[Problem to solve]:
Look through the lines below and extract any with the word "solution".

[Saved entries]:
============
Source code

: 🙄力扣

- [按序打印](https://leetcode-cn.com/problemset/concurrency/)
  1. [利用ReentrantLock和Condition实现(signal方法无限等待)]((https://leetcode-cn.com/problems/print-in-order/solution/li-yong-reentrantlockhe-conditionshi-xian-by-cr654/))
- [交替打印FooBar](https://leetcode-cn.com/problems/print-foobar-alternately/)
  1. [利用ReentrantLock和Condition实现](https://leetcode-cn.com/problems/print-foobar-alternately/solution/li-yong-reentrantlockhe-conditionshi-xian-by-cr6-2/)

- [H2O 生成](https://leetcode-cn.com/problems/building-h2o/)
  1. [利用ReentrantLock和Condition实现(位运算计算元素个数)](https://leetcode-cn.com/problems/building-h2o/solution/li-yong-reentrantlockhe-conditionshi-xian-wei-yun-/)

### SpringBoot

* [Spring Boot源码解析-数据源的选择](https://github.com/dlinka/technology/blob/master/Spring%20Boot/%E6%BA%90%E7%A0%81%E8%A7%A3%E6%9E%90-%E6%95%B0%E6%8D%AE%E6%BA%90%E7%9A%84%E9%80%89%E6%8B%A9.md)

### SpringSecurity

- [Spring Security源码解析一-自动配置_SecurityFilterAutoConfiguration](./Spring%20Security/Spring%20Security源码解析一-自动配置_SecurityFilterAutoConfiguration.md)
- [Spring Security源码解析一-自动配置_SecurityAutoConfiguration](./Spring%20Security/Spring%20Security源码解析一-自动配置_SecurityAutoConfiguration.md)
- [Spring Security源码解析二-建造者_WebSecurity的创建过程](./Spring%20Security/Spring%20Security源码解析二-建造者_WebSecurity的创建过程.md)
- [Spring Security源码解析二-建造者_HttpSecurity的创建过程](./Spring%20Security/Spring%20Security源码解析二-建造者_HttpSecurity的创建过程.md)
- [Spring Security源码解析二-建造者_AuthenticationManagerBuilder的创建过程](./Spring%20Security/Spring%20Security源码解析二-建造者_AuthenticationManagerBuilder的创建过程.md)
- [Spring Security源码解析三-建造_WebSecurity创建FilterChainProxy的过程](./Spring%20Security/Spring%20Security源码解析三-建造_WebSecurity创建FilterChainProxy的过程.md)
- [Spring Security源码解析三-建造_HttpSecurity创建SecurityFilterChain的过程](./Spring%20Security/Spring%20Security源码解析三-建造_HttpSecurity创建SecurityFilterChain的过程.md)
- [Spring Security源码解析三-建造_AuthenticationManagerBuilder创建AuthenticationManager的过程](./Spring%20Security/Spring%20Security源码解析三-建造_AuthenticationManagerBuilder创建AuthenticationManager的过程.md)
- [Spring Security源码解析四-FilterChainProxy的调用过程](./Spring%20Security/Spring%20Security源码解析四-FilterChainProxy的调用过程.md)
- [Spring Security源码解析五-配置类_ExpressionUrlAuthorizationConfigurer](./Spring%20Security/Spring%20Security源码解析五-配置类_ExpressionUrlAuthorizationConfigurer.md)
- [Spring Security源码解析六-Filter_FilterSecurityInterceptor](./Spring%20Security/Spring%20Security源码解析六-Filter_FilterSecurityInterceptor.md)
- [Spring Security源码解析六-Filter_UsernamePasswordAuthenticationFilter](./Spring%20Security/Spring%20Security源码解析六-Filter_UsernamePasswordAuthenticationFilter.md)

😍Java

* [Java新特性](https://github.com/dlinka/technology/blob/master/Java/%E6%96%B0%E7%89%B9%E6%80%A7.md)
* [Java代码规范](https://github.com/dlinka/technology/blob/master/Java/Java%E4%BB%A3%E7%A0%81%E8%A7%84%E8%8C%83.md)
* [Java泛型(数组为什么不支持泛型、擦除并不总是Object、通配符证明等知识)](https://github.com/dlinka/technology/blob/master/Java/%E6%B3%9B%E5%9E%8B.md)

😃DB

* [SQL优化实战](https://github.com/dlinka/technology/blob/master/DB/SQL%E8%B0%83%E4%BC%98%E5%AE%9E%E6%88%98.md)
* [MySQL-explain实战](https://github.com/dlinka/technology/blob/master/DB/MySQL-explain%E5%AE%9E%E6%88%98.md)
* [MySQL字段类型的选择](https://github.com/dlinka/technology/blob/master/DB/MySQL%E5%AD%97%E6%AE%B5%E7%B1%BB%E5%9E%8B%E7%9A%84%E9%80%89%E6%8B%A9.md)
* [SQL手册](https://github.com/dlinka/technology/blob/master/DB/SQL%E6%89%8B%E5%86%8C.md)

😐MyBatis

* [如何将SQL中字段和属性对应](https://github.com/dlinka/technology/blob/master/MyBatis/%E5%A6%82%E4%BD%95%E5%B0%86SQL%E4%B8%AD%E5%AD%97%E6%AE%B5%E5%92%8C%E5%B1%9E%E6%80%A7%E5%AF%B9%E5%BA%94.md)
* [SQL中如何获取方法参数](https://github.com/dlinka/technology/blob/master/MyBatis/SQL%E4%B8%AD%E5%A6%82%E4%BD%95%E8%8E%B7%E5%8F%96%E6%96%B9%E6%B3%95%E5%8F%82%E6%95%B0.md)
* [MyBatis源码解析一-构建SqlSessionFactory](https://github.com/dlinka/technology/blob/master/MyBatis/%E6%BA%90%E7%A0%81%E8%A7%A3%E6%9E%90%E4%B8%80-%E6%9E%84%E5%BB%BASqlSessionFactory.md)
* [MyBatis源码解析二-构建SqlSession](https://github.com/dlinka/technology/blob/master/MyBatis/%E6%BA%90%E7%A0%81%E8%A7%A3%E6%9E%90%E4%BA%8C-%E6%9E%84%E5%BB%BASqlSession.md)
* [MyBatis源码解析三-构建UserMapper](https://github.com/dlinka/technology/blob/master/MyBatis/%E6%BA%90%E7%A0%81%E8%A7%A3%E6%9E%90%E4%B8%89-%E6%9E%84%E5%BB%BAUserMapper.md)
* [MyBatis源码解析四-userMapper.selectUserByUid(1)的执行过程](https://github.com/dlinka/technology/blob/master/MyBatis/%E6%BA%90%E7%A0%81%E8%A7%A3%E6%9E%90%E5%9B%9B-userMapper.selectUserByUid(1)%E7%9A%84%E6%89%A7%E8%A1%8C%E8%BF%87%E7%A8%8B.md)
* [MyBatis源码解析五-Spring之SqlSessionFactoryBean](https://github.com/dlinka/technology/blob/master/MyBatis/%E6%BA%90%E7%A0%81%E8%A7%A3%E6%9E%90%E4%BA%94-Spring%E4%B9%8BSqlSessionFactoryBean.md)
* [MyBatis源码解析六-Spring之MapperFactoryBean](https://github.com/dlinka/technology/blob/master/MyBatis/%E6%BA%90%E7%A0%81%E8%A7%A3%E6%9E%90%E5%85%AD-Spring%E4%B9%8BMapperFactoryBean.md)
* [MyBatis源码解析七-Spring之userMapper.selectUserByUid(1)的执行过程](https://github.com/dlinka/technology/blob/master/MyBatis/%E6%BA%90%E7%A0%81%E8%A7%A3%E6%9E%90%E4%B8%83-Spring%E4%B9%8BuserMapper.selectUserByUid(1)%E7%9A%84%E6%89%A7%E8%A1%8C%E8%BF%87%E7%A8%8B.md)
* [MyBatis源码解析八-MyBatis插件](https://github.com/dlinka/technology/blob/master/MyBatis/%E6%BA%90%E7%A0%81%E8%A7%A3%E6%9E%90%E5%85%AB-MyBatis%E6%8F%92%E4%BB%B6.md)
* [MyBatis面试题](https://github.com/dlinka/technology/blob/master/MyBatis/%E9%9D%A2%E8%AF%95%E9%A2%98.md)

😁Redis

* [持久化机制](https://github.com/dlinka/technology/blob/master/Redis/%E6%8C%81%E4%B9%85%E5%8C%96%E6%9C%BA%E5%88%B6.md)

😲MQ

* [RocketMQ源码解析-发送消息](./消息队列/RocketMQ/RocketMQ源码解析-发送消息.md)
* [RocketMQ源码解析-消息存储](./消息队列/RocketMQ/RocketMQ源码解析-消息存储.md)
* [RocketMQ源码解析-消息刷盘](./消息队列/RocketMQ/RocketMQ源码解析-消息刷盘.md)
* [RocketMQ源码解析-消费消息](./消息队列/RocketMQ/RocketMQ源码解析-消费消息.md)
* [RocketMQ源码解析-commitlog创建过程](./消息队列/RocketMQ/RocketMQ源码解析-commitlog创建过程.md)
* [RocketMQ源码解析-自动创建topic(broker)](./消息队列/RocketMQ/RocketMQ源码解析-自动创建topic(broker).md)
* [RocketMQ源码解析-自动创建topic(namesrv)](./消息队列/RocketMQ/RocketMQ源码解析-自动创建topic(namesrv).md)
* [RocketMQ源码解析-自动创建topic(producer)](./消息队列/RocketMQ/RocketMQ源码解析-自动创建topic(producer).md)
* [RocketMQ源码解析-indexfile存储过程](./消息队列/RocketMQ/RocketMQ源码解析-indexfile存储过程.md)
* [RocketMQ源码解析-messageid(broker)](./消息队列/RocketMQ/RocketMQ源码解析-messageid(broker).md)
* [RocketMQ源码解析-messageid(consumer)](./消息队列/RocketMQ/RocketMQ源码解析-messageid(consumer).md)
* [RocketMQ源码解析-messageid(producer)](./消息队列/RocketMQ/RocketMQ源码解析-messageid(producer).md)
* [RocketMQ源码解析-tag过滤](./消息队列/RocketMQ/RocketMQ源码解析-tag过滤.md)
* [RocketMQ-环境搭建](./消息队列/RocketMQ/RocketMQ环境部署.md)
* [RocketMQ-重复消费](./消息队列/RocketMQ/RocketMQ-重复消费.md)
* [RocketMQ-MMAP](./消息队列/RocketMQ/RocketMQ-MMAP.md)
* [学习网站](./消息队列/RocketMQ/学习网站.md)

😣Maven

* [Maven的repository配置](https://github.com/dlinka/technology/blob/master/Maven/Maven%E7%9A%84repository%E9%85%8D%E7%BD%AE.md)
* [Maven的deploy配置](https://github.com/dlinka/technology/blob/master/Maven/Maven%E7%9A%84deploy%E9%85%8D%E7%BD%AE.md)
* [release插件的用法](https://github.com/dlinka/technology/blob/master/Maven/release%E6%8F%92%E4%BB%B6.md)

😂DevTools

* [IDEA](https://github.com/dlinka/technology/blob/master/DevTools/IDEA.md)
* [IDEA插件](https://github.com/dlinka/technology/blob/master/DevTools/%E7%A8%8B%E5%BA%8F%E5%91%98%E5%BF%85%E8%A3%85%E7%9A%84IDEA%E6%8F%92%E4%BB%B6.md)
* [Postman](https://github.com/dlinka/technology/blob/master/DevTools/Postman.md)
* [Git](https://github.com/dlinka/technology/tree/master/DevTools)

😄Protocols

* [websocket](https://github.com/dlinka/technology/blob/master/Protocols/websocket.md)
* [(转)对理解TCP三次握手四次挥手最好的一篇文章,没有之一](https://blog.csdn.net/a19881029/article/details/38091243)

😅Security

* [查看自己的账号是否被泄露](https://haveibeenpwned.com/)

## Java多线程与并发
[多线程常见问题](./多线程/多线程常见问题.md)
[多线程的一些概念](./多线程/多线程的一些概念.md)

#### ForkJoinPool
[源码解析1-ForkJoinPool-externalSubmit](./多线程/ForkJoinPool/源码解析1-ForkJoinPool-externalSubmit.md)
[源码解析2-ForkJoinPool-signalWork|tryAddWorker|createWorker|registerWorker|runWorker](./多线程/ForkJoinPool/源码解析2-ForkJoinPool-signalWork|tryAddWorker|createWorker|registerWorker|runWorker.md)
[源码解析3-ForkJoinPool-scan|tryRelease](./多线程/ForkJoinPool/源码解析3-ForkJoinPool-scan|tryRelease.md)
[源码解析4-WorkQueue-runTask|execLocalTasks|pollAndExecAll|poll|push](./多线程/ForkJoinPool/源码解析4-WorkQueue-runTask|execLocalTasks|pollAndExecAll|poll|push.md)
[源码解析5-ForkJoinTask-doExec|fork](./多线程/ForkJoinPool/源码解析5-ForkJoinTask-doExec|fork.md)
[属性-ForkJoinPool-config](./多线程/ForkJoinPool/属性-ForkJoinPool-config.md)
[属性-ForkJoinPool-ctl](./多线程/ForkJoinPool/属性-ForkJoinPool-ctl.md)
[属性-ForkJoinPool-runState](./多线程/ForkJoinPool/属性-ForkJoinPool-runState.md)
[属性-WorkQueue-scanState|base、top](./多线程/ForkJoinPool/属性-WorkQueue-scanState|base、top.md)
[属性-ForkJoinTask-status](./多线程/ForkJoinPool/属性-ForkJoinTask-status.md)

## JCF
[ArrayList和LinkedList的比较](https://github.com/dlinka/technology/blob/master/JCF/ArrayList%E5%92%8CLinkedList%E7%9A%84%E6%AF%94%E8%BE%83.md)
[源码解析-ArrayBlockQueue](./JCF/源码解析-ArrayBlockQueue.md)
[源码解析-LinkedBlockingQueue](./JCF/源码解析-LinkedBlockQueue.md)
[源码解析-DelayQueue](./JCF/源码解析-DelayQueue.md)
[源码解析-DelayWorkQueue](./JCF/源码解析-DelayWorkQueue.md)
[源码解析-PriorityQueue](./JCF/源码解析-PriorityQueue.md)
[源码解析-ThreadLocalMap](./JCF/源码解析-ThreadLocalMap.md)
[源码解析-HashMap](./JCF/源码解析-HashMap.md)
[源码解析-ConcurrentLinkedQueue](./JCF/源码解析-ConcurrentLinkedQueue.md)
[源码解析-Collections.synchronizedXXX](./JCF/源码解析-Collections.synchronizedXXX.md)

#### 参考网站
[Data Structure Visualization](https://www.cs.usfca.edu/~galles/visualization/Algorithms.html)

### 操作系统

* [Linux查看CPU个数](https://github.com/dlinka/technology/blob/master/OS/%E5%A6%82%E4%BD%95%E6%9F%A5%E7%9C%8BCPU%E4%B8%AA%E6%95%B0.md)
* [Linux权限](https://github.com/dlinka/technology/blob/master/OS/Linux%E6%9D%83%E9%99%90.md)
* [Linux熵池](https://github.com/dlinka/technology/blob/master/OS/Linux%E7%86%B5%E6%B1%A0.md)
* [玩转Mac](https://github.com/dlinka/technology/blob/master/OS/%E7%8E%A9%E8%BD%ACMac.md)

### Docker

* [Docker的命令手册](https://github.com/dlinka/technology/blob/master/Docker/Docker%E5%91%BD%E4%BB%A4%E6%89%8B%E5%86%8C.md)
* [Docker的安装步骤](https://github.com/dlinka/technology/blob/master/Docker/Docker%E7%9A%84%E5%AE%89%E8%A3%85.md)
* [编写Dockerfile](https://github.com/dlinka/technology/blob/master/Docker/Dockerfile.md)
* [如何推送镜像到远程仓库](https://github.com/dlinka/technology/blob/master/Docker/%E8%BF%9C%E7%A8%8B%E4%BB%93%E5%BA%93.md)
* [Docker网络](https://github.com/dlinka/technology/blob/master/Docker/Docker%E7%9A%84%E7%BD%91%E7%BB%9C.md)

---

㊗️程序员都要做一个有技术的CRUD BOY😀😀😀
============
[Exercise output]:
  1. [利用ReentrantLock和Condition实现(signal方法无限等待)]((https://leetcode-cn.com/problems/print-in-order/solution/li-yong-reentrantlockhe-conditionshi-xian-by-cr654/))
  1. [利用ReentrantLock和Condition实现](https://leetcode-cn.com/problems/print-foobar-alternately/solution/li-yong-reentrantlockhe-conditionshi-xian-by-cr6-2/)
  1. [利用ReentrantLock和Condition实现(位运算计算元素个数)](https://leetcode-cn.com/problems/building-h2o/solution/li-yong-reentrantlockhe-conditionshi-xian-wei-yun-/)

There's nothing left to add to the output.